Lo haces bien pero no es suficiente, la emoción debe ser más intensa —dijo Hartz al albino, este apretó los párpados intentando encontrar algo más.

Está vez pensó en sus amigos, lo divertido que era ver a Rantaro y Wakiya pelearse por nada, a Daigo siendo tan misterioso y haciendo que Valt y Rantaro se confundieran con lo que decía, a Ken siendo el amigo leal al que podías contarle todo sin esperar a que te juzgará por nada y a Valt, emanando su energía a todas partes como si fuera el sol del lugar.

Aún te falta más…

No podía ser posible, esos eran los momentos más felices que recordaba, ¿que tenía que hacer ahora? Divago en sus recuerdos encontrando diferentes emociones, vergüenza, tristeza, furia, soledad. Sin querer recordó una vez donde esta última estaba muy activa, ese día le había ido muy mal en la escuela, fallo cuando la profesora le hizo una pregunta que al poco tiempo descubrió que era sencilla, se le cayó un cuaderno al agua, olvidó su almuerzo en casa y no tenía nada que comer cosa que estaba sufriendo y no había nadie con quien desahogarse un poco, pues ese día Valt falto a clases ya que estaba enfermo. Ya de regreso a casa escucho un ruido, alguien gritaba su nombre a lo lejos, volteo solo para ser derribado por una mancha azul cuya voz identificó como la de Valt.

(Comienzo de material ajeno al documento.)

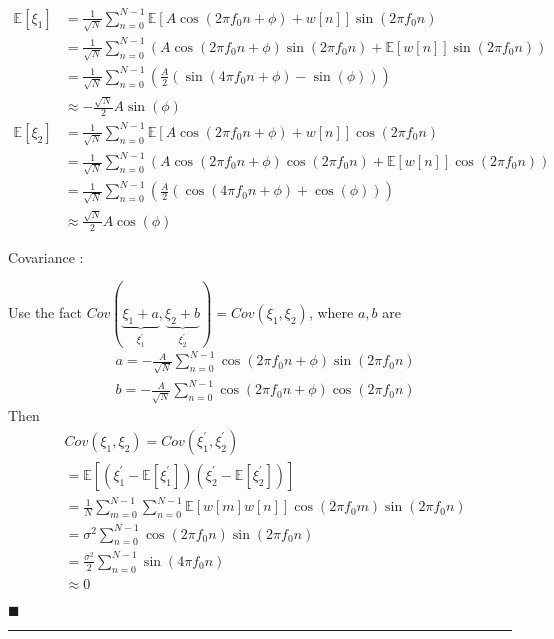 \documentclass[a4paper,12pt]{article}
\begin{document}
\begin{enumerate}
        \begin{align*}
            \mathbb E\left[\xi_1\right]&= \frac{1}{\sqrt{N}}\sum\limits_{n=0}^{N-1}\mathbb E\left[A\cos{(2\pi f_0n+\phi)+w[n]}\right]\sin{(2\pi f_0 n)}\\
            &= \frac{1}{\sqrt{N}}\sum\limits_{n=0}^{N-1}\left(A\cos{(2\pi f_0n+\phi)}\sin{(2\pi f_0n)}+\mathbb E\left[w[n]\right]\sin{(2\pi f_0n)}\right)\\
            &= \frac{1}{\sqrt{N}}\sum\limits_{n=0}^{N-1}\left(\frac{A}{2}(\sin{(4\pi f_0n+\phi)}-\sin{(\phi)})\right)\\
            &\approx -\frac{\sqrt{N}}{2}A\sin{(\phi)}
        \end{align*}
        \begin{align*}
            \mathbb E\left[\xi_2\right] &= \frac{1}{\sqrt{N}}\sum\limits_{n=0}^{N-1}\mathbb E\left[A\cos{(2\pi f_0n+\phi)+w[n]}\right]\cos{(2\pi f_0 n)}\\
            &= \frac{1}{\sqrt{N}}\sum\limits_{n=0}^{N-1}\left(A\cos{(2\pi f_0n+\phi)}\cos{(2\pi f_0n)}+\mathbb E\left[w[n]\right]\cos{(2\pi f_0n)}\right)\\
            &= \frac{1}{\sqrt{N}}\sum\limits_{n=0}^{N-1}\left(\frac{A}{2}(\cos{(4\pi f_0n+\phi)}+\cos{(\phi)})\right)\\
            &\approx \frac{\sqrt{N}}{2}A\cos{(\phi)}
        \end{align*}
        
        Covariance : 
        
        Use the fact $Cov(\underbrace{\xi_1+a}_{\xi_1^{'}},\underbrace{\xi_2+b}_{\xi_2^{'}})=Cov(\xi_1,\xi_2)$, where $a,b$ are 
        \begin{align*}
            &a = -\frac{A}{\sqrt{N}}\sum\limits_{n=0}^{N-1}\cos{(2\pi f_0n+\phi)}\sin{(2\pi f_0n)}\\
            &b = -\frac{A}{\sqrt{N}}\sum\limits_{n=0}^{N-1}\cos{(2\pi f_0n+\phi)}\cos{(2\pi f_0n)}
        \end{align*}
        Then
        \begin{align*}
            &Cov(\xi_1,\xi_2)=Cov(\xi_1^{'},\xi_2^{'})\\
            &= \mathbb E\left[(\xi_1^{'}-\mathbb E\left[\xi_1^{'}\right])(\xi_2^{'}-\mathbb E\left[\xi_2^{'}\right])\right] \\
            &= \frac{1}{N}\sum\limits_{m=0}^{N-1}\sum\limits_{n=0}^{N-1}\mathbb E\left[w[m]w[n]\right]\cos{(2\pi f_0m)}\sin{(2\pi f_0n)}\\
            &= \sigma^2\sum\limits_{n=0}^{N-1}\cos{(2\pi f_0n)}\sin{(2\pi f_0n)}\\
            &= \frac{\sigma^2}{2}\sum\limits_{n=0}^{N-1}\sin{(4\pi f_0n)}\\
            &\approx 0
        \end{align*}
        \begin{flushright}
            $\blacksquare$
        \end{flushright}     
    \end{enumerate}
    \rule{\textwidth}{0.4pt}
\end{document}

"¿Qué haces aquí Valt?" pregunto confundido a su amigo, aún estaban ambos en el suelo y el menor estaba sobre el.

"¡Mira Shu, mira!" dijo el menor apuntando a su teléfono, en el una foto de un gato llorando exageradamente llenaba la pantalla "Es muy gracioso"

Shu se levantó un poco dejándolos a ambos sentados.

"¿Qué haces aquí Valt?" repitió la pregunta, el menor le sonrió "Estás enfermo, ¿tú mama sabe que saliste de tu casa?"

"Claro que no, me mataría" rió bajo, Shu lo miro preocupado.

"Solo quería verte ¿si? Estar en casa todo el día es aburrido y estar contigo es los más divertido que quiero hacer, tú eres muy genial Shu" bostezo largo mientras el nombrado lo miraba asombrado "El más genial de todos"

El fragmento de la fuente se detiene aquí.